|Authors||Wang Q, Liu Z, Ren J, Morgan S, Assa C, Liu B|
|Journal||Circ. Res. Volume: 116 Issue: 4 Pages: 600-11|
|Publish Date||2015 Feb 13|
Depletion of medial smooth muscle cell (SMC) is a major pathological characteristic of abdominal aortic aneurysm (AAA), although the mechanism by which these cells are eliminated remains incompletely understood. We reasoned that necroptosis, a recently described form of necrosis mediated by receptor-interacting protein kinase 3 (RIP3), may contribute to AAA pathology through the induction of SMC death and the significant production of inflammatory cytokines.To test the hypothesis that RIP3-mediated necroptosis is actively involved in aneurysm pathogenesis.RIP3 and RIP1 levels were found to be elevated in human AAAs, most noticeably in SMCs. Elevations of RIP3 and SMC necrosis were also observed in the elastase-induced mouse model of AAAs. Deletion of one or both copies of Rip3 prevented AAA formation. By transplanting Rip3(/+) mice, we demonstrated that reduced Rip3 expression in arterial wall was the primary cause of aneurysm resistance.
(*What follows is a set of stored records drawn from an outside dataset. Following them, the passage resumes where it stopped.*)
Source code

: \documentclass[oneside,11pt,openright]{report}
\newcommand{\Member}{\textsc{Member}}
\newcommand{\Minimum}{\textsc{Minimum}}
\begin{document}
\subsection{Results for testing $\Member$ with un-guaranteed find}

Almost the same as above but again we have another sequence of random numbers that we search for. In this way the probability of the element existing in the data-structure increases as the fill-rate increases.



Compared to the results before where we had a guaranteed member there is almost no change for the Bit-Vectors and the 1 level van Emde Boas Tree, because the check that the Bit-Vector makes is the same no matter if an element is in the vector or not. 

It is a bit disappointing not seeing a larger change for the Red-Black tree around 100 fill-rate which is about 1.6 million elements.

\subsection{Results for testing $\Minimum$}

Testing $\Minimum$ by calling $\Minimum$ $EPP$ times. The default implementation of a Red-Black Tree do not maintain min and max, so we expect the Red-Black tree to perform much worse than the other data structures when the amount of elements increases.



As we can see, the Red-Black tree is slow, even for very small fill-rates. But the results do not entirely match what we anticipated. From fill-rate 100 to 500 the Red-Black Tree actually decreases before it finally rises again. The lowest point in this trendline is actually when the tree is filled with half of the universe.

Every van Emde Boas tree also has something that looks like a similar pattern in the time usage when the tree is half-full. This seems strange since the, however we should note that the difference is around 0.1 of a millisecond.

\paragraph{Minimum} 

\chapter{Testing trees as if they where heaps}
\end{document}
In vitro, adenoviral overexpression of RIP3 was sufficient to trigger SMC necroptosis. Protein kinase C-delta contributed to tumor necrosis factor-α-induced SMC necroptosis by regulating Rip3 expression. Furthermore, Rip3 deficiency impaired tumor necrosis factor-α-induced inflammatory gene expression in aortic SMCs, which was at least in part because of attenuation of p65 Ser536 phosphorylation. In vivo, the lack of RIP3 diminished activation of p65 in SMCs, implicating a necrosis independent function of RIP3 in aneurysms.Enhanced RIP3 signaling in aneurysmal tissues contributes to AAA progression by causing SMC necroptosis, as well as stimulating vascular inflammation, and therefore may serve as a novel therapeutic target for AAA treatment.